** Given entries **
***

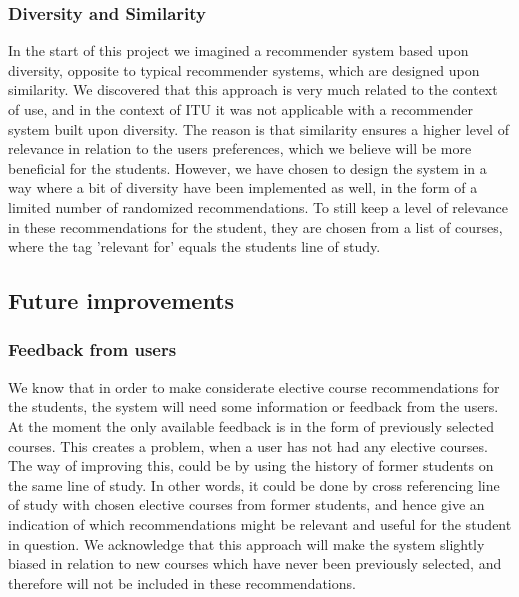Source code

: \subsubsection{Diversity and Similarity}
In the start of this project we imagined a recommender system based upon diversity, opposite to typical recommender systems, which are designed upon similarity.\newline
We discovered that this approach is very much related to the context of use, and in the context of ITU it was not applicable with a recommender system built upon diversity. The reason is that similarity ensures a higher level of relevance in relation to the users preferences, which we believe will be more beneficial for the students. However, we have chosen to design the system in a way where a bit of diversity have been implemented as well, in the form of a limited number of randomized recommendations. To still keep a level of relevance in these recommendations for the student, they are chosen from a list of courses, where the tag 'relevant for' equals the students line of study.

\subsection{Future improvements}
\subsubsection*{Feedback from users}
We know that in order to make considerate elective course recommendations for the students, the system will need some information or feedback from the users. At the moment the only available feedback is in the form of previously selected courses. This creates a problem, when a user has not had any elective courses.\newline
The way of improving this, could be by using the history of former students on the same line of study. In other words, it could be done by cross referencing line of study with chosen elective courses from former students, and hence give an indication of which recommendations might be relevant and useful for the student in question.\newline
We acknowledge that this approach will make the system slightly biased in relation to new courses which have never been previously selected, and therefore will not be included in these recommendations.

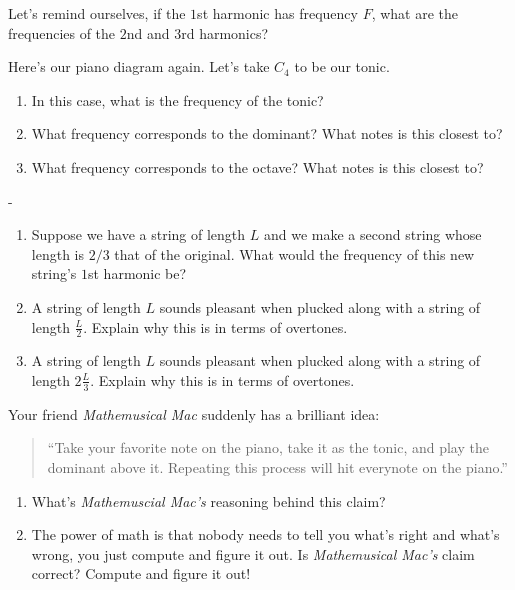 \documentclass[12pt,noauthor,nooutcomes]{ximera}
\begin{document}
\begin{question}
Let's remind ourselves, if the $1$st harmonic has frequency $F$, what are the frequencies of the $2$nd and $3$rd harmonics?

Here's our piano diagram again.
\noStaff
Let's take $C_4$ to be our tonic.
\begin{enumerate}
\item In this case, what is the frequency of the tonic?
\item What frequency corresponds to the dominant? What notes is this closest to?  
\item What frequency corresponds to the octave? What notes is this closest to?  
\end{enumerate}
\end{question}



\begin{question}-
\begin{enumerate}
\item Suppose we have a string of length $L$ and we make a second string whose length is $2/3$ that of the original. What would the frequency of this new string's $1$st harmonic be?
\item A string of length $L$ sounds pleasant when plucked along with a string of length $\frac{L}{2}$. Explain why this is in terms of overtones.
\item A string of length $L$ sounds pleasant when plucked along with a string of length $2\frac{L}{3}$. Explain why this is in terms of overtones.
\end{enumerate}
\end{question}





\begin{question}
Your friend \textit{Mathemusical Mac} suddenly has a brilliant idea:
\begin{quote}
``Take your favorite note on the piano, take it as the tonic, and play the dominant above it. Repeating this process will hit everynote on the piano.''
\end{quote}
\begin{enumerate}
    \item What's \textit{Mathemuscial Mac's} reasoning behind this claim?

\item The power of math is that nobody needs to tell you what's right and what's wrong, you just compute and figure it out. Is \textit{Mathemusical Mac's} claim correct? Compute and figure it out!
\end{enumerate}
\end{question}
\end{document}
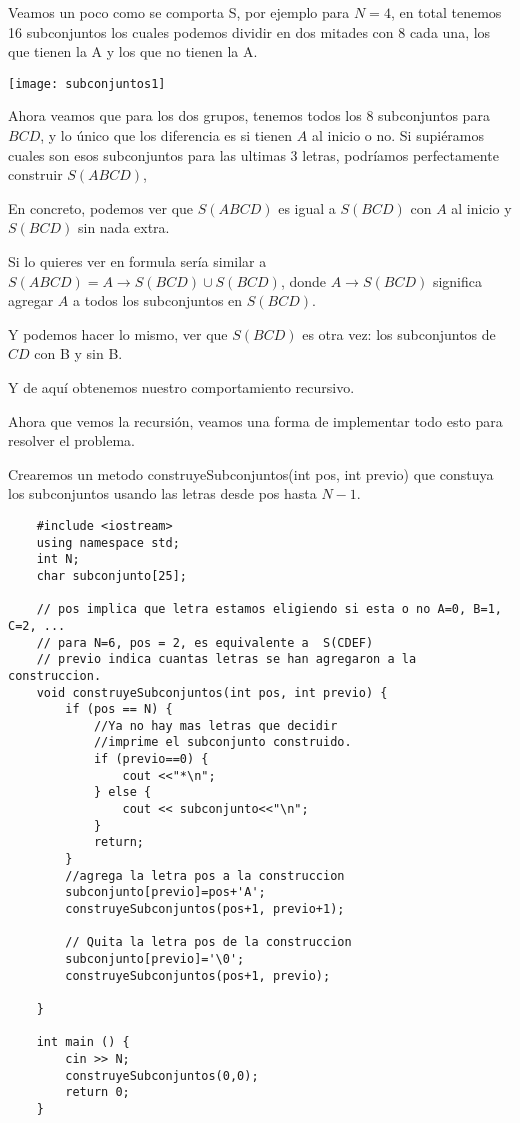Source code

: Veamos un poco como se comporta S, por ejemplo para \(N = 4\), en total tenemos 16 subconjuntos los cuales podemos dividir en dos mitades con 8 cada una, los que tienen la A y los que no tienen la A.



\begin{center}
	\texttt{[image: subconjuntos1]}
\end{center}

Ahora veamos que para los dos grupos, tenemos todos los 8 subconjuntos para \(BCD\), y lo único que los diferencia es si tienen \(A\) al inicio o no. Si supiéramos cuales son esos subconjuntos para las ultimas 3 letras, podríamos perfectamente construir \(S(ABCD)\), 

En concreto, podemos ver que \(S(ABCD) \) es igual a \(S(BCD)\) con \(A\) al inicio y \(S(BCD)\) sin nada extra. 

Si lo quieres ver en formula sería similar a \(S(ABCD)=A\rightarrow S(BCD) \cup S(BCD)\), donde \(A\rightarrow S(BCD)\) significa agregar \(A\) a todos los subconjuntos en \(S(BCD)\).

Y podemos hacer lo mismo, ver que \(S(BCD)\) es otra vez: los subconjuntos de \(CD\) con B y sin B.

Y de aquí obtenemos nuestro comportamiento recursivo.

Ahora que vemos la recursión, veamos una forma de implementar todo esto para resolver el problema.

Crearemos un metodo construyeSubconjuntos(int pos, int previo) que constuya los subconjuntos usando las letras desde pos hasta \(N-1\).
\pagebreak
\begin{lstlisting}
	#include <iostream>
	using namespace std;
	int N;
	char subconjunto[25];
	
	// pos implica que letra estamos eligiendo si esta o no A=0, B=1, C=2, ...
	// para N=6, pos = 2, es equivalente a  S(CDEF)
	// previo indica cuantas letras se han agregaron a la construccion.
	void construyeSubconjuntos(int pos, int previo) {
		if (pos == N) {
			//Ya no hay mas letras que decidir
			//imprime el subconjunto construido.
			if (previo==0) {
				cout <<"*\n";
			} else {
				cout << subconjunto<<"\n"; 
			}
			return;
		}
		//agrega la letra pos a la construccion
		subconjunto[previo]=pos+'A'; 
		construyeSubconjuntos(pos+1, previo+1); 
		
		// Quita la letra pos de la construccion
		subconjunto[previo]='\0'; 
		construyeSubconjuntos(pos+1, previo); 
		
	}
	
	int main () {
		cin >> N;
		construyeSubconjuntos(0,0);
		return 0;
	}
\end{lstlisting}


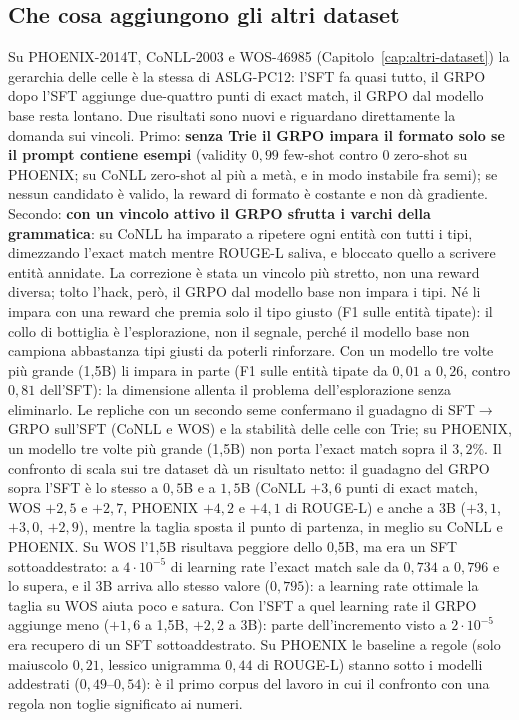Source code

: \subsection{Che cosa aggiungono gli altri dataset}

Su PHOENIX-2014T, CoNLL-2003 e WOS-46985 (Capitolo~\ref{cap:altri-dataset}) la
gerarchia delle celle è la stessa di ASLG-PC12: l'SFT fa quasi tutto, il GRPO
dopo l'SFT aggiunge due-quattro punti di exact match, il GRPO dal modello base
resta lontano. Due risultati sono nuovi e riguardano direttamente la domanda
sui vincoli. Primo: \textbf{senza Trie il GRPO impara il formato solo se il
prompt contiene esempi} (validity $0{,}99$ few-shot contro $0$ zero-shot su
PHOENIX; su CoNLL zero-shot al più a metà, e in modo instabile fra semi); se
nessun candidato è valido, la reward di formato è costante e non dà gradiente.
Secondo: \textbf{con un vincolo attivo il GRPO sfrutta i varchi della
grammatica}: su CoNLL ha imparato a ripetere ogni entità con tutti i tipi,
dimezzando l'exact match mentre ROUGE-L saliva, e bloccato quello a scrivere
entità annidate. La correzione è stata un vincolo più stretto, non una reward
diversa; tolto l'hack, però, il GRPO dal modello base non impara i tipi. Né
li impara con una reward che premia solo il tipo giusto (F1 sulle entità
tipate): il collo di bottiglia è l'esplorazione, non il segnale, perché il
modello base non campiona abbastanza tipi giusti da poterli rinforzare. Con un
modello tre volte più grande (1,5B) li impara in parte (F1 sulle entità tipate
da $0{,}01$ a $0{,}26$, contro $0{,}81$ dell'SFT): la dimensione allenta il
problema dell'esplorazione senza eliminarlo. Le
repliche con un secondo seme confermano il guadagno di SFT$\to$GRPO sull'SFT
(CoNLL e WOS) e la stabilità delle celle con Trie; su PHOENIX, un modello tre
volte più grande (1,5B) non porta l'exact match sopra il $3{,}2\%$. Il
confronto di scala sui tre dataset dà un risultato netto: il guadagno del GRPO
sopra l'SFT è lo stesso a $0{,}5$B e a $1{,}5$B (CoNLL $+3{,}6$ punti di exact
match, WOS $+2{,}5$ e $+2{,}7$, PHOENIX $+4{,}2$ e $+4{,}1$ di ROUGE-L) e anche
a $3$B ($+3{,}1$, $+3{,}0$, $+2{,}9$), mentre la taglia sposta il punto di
partenza, in meglio su CoNLL e PHOENIX. Su WOS l'1,5B risultava peggiore dello
0,5B, ma era un SFT sottoaddestrato: a $4\cdot 10^{-5}$ di learning rate
l'exact match sale da $0{,}734$ a $0{,}796$ e lo supera, e il 3B arriva allo
stesso valore ($0{,}795$): a learning rate ottimale la taglia su WOS aiuta poco
e satura. Con l'SFT a quel learning rate il GRPO aggiunge meno ($+1{,}6$ a 1,5B,
$+2{,}2$ a 3B): parte dell'incremento visto a $2\cdot 10^{-5}$ era recupero di un SFT
sottoaddestrato. Su PHOENIX le baseline a regole (solo maiuscolo $0{,}21$, lessico
unigramma $0{,}44$ di ROUGE-L) stanno sotto i modelli addestrati ($0{,}49$--$0{,}54$):
è il primo corpus del lavoro in cui il confronto con una regola non toglie
significato ai numeri.

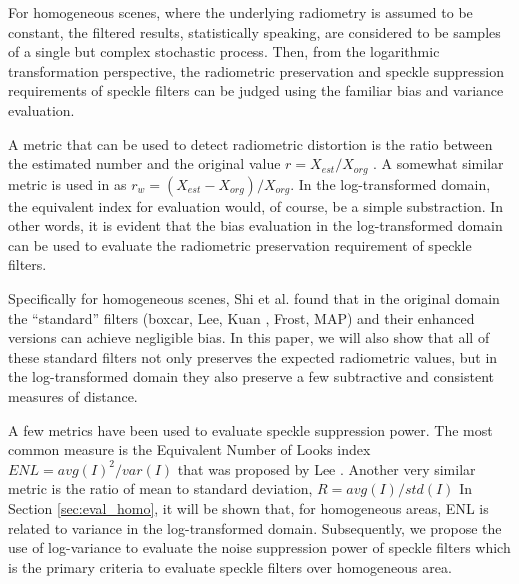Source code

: \documentclass[journal]{IEEEtran}
\begin{document}
For homogeneous scenes, 
	where the underlying radiometry is assumed to be constant, 
	the filtered results, statistically speaking, are considered to be samples of 
		a single but complex stochastic process.
Then, from the logarithmic transformation perspective, the radiometric preservation and speckle suppression requirements of speckle filters can be judged using the familiar bias and variance evaluation.

A metric that can be used to detect radiometric distortion is the ratio between the estimated number and the original value $r = X_{est} / X_{org}$ \cite{Oliver_2004_SciTech} \cite{Medeiros_2003_IJRS}.
A somewhat similar metric is used in \cite{Wang_2005_MIPR} as $r_w = (X_{est} - X_{org} )/ X_{org}$.
In the log-transformed domain, the equivalent index for evaluation would, of course, be a simple substraction.
In other words, it is evident that the bias evaluation in the log-transformed domain can be used to evaluate the radiometric preservation requirement of speckle filters. 

Specifically for homogeneous scenes, Shi et al. \cite{Shi_IGARSS_1994} found that 
	in the original domain the ``standard'' filters (boxcar, Lee\cite{Lee_PAMI_1980}, Kuan \cite{Kuan_1985_PAMI}, Frost\cite{Frost_PAMI_1982}, MAP\cite{Lopes_IGARSS_1990}) and their enhanced versions \cite{Lopes_TGRS_1990} can achieve negligible bias. 
In this paper, we will also show that all of these standard filters 
	not only preserves the expected radiometric values, 
	but in the log-transformed domain they also preserve a few subtractive and consistent measures of distance.

A few metrics have been used to evaluate speckle suppression power.
The most common measure is the Equivalent Number of Looks index 
$ENL=avg(I)^2/var(I)$
that was proposed by Lee \cite{Lee_1981_CGIP}.
Another very similar metric is the ratio of mean to standard deviation, $R=avg(I)/std(I)$ \cite{Gagnon_SPIEProc_1997} 
In Section \ref{sec:eval_homo}, it will be shown that, for homogeneous areas, ENL is related to variance in the log-transformed domain.
Subsequently, we propose the use of log-variance to evaluate the noise suppression power of speckle filters which is the primary criteria to evaluate speckle filters over homogeneous area.
\end{document}
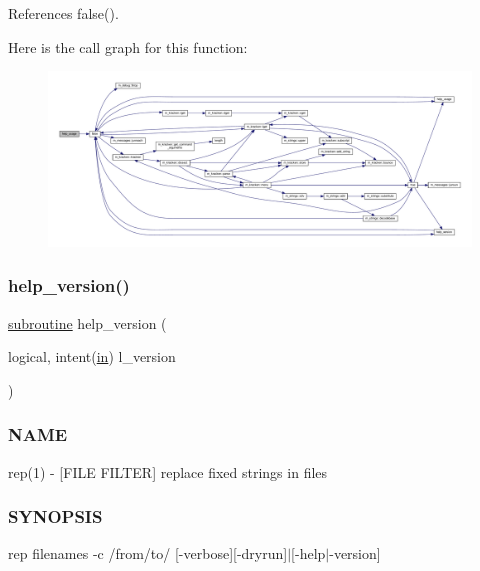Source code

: References false().

Here is the call graph for this function\+:
\nopagebreak
\begin{figure}[H]
\begin{center}
\leavevmode
\includegraphics[width=350pt]{rep_8f90_a3e09a3b52ee8fb04eeb93fe5761626a8_cgraph}
\end{center}
\end{figure}
\mbox{\label{rep_8f90_a39c21619b08a3c22f19e2306efd7f766}} 
\subsubsection{\texorpdfstring{help\+\_\+version()}{help\_version()}}
{\footnotesize\ttfamily \hyperlink{M__stopwatch_83_8txt_acfbcff50169d691ff02d4a123ed70482}{subroutine} help\+\_\+version (\begin{DoxyParamCaption}\item[{logical, intent(\hyperlink{M__journal_83_8txt_afce72651d1eed785a2132bee863b2f38}{in})}]{l\+\_\+version }\end{DoxyParamCaption})}



\subsubsection*{N\+A\+ME}

rep(1) -\/ \mbox{[}F\+I\+LE F\+I\+L\+T\+ER\mbox{]} replace fixed strings in files \subsubsection*{S\+Y\+N\+O\+P\+S\+IS}

rep filenames -\/c /from/to/ \mbox{[}-\/verbose\mbox{]}\mbox{[}-\/dryrun\mbox{]}$\vert$\mbox{[}-\/help$\vert$-\/version\mbox{]}

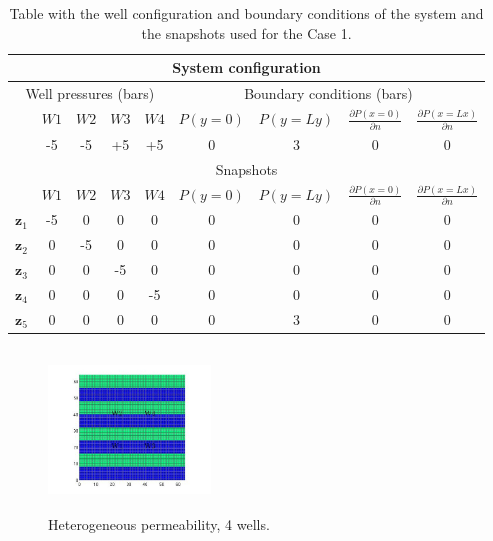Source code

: \documentclass[12pt]{article}
\begin{document}
\begin{table}[!ht]\centering
\begin{minipage}{.8\textwidth}
\vspace{-10pt}
\centering
\begin{tabular}{ |c|c|c|c|c|c|c|c|c|} 
 \hline
  \multicolumn{9}{|c|}{System configuration} \\ 
  \hline
  \multicolumn{5}{|c|}{Well pressures (bars)}&\multicolumn{4}{c|}{Boundary conditions (bars)}\\
  \hline
  &$W1$ &$W2$ &$W3$ &$W4$ &$P(y=0)$ & $P(y=Ly)$&$\frac{\partial P(x=0)}{\partial n}$ & $\frac{\partial P(x=Lx)}{\partial n}$\\
  \hline
& -5& -5& +5& +5& 0& 3&0 &0 \\
\hline
\multicolumn{9}{|c|}{Snapshots} \\
\hline
  &$W1$ &$W2$ &$W3$ &$W4$ &$P(y=0)$ & $P(y=Ly)$&$\frac{\partial P(x=0)}{\partial n}$ & $\frac{\partial P(x=Lx)}{\partial n}$\\
  \hline
$\mathbf{z}_1$& -5&0 &0 &0 &0 &0 &0 &0 \\
$\mathbf{z}_2$& 0& -5& 0& 0& 0& 0& 0& 0\\
$\mathbf{z}_3$& 0& 0& -5& 0& 0& 0& 0& 0\\
$\mathbf{z}_4$& 0& 0& 0& -5&0 & 0& 0&0 \\
$\mathbf{z}_5$& 0& 0& 0& 0& 0& 3& 0&0 \\
 \hline
\end{tabular}
\caption{Table with the well configuration and boundary conditions of the system and the snapshots used for the Case 1.}
\label{table:c1}
\end{minipage}
\end{table}

\begin{figure}
\centering 
\vspace{-10pt}
\includegraphics[width=4.3cm,height=4.3cm,keepaspectratio]{images_prev/perm_he_1.jpg}
 \vspace{-20pt}
\caption{ Heterogeneous permeability, 4 wells.}\label{fig:hep}
\vspace{-15pt}
\end{figure}
\end{document}

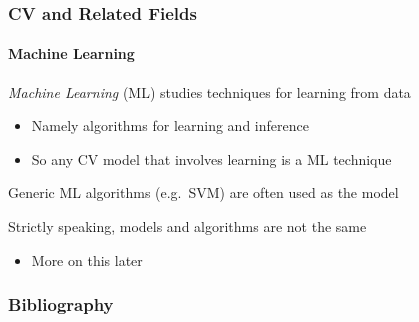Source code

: \documentclass[xetex,professionalfont]{beamer}
\begin{document}
\begin{frame}
\frametitle{CV and Related Fields}
\framesubtitle{Machine Learning}

\emph{Machine Learning} (ML) studies techniques for learning from data
\begin{itemize}
    \item Namely algorithms for learning and inference
    \item So any CV model that involves learning is a ML technique
\end{itemize}

\bigskip
Generic ML algorithms (e.g.\ SVM) are often used as the model %

\bigskip
Strictly speaking, models and algorithms are not the same
\begin{itemize}
    \item More on this later
\end{itemize}

\end{frame}


\begin{frame}[allowframebreaks=0.9]
\frametitle{Bibliography}

\printbibliography

\end{frame}
\end{document}
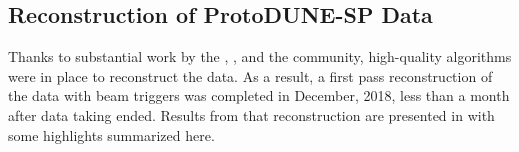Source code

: \subsection{Reconstruction of ProtoDUNE-SP Data}
Thanks to substantial work by the , , and the  community, high-quality algorithms were in place to reconstruct the  data.  As a result, a first pass reconstruction of the  data with beam triggers was completed in December, 2018, less than a month after data taking ended.  Results from that reconstruction are presented in \physchtools %
with some highlights summarized here.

***

** Try it **
The lines to extract from the data above begin with the line containing "a single but complex stochastic process." and end with the line containing "Then, from the". Extract them exactly, including both.

** Answer **
		a single but complex stochastic process.
Then, from the logarithmic transformation perspective, the radiometric preservation and speckle suppression requirements of speckle filters can be judged using the familiar bias and variance evaluation.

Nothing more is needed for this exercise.